Task objective: Among the lines of the material, copy those that hold the string "subsection".
Data for analysis Start Marker
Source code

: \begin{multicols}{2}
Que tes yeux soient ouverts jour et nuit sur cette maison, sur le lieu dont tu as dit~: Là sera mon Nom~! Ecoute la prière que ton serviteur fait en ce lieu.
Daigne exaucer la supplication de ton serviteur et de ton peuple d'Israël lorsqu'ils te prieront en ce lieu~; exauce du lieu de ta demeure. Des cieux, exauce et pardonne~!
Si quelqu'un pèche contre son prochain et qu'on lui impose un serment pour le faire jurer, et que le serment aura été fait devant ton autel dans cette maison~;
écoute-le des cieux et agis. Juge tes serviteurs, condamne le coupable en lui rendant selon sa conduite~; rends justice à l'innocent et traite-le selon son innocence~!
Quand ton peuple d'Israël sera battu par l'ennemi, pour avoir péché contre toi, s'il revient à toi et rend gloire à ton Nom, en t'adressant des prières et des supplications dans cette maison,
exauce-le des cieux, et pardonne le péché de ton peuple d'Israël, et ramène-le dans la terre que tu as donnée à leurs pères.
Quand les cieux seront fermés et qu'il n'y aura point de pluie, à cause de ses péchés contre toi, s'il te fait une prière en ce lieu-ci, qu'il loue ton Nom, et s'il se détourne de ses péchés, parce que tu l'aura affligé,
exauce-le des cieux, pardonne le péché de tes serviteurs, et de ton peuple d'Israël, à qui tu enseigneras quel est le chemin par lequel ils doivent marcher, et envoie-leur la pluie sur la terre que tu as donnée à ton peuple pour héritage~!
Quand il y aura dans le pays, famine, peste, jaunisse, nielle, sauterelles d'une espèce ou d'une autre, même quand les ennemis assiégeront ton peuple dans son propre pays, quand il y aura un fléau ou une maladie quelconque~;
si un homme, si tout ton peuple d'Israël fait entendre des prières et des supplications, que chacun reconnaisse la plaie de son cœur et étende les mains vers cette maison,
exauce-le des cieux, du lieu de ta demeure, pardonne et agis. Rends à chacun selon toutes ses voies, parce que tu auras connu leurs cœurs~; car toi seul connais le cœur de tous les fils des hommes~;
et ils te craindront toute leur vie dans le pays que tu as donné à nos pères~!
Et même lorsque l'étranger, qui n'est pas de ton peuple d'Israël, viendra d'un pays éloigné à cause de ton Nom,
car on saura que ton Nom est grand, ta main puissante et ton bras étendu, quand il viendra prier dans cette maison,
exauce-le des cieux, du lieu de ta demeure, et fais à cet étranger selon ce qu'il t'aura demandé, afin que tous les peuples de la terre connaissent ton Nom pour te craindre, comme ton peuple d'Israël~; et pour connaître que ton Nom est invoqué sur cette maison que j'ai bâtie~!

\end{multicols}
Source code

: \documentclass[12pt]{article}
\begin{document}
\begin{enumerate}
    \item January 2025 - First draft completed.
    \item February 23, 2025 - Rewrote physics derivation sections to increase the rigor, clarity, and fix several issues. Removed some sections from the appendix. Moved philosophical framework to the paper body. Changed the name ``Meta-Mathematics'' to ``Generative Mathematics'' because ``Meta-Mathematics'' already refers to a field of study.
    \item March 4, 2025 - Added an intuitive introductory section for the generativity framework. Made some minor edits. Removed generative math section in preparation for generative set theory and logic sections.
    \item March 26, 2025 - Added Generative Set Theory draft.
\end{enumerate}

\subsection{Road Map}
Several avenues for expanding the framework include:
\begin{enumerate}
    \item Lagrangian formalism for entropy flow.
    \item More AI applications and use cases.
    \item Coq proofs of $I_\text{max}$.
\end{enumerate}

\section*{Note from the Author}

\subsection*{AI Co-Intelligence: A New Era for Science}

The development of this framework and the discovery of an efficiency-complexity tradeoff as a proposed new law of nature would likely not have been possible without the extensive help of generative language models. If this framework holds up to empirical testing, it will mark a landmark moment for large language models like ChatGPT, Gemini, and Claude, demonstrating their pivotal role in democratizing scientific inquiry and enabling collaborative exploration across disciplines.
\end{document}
Data for analysis End Marker
Exercise answer:
\subsection{Road Map}
\subsection*{AI Co-Intelligence: A New Era for Science}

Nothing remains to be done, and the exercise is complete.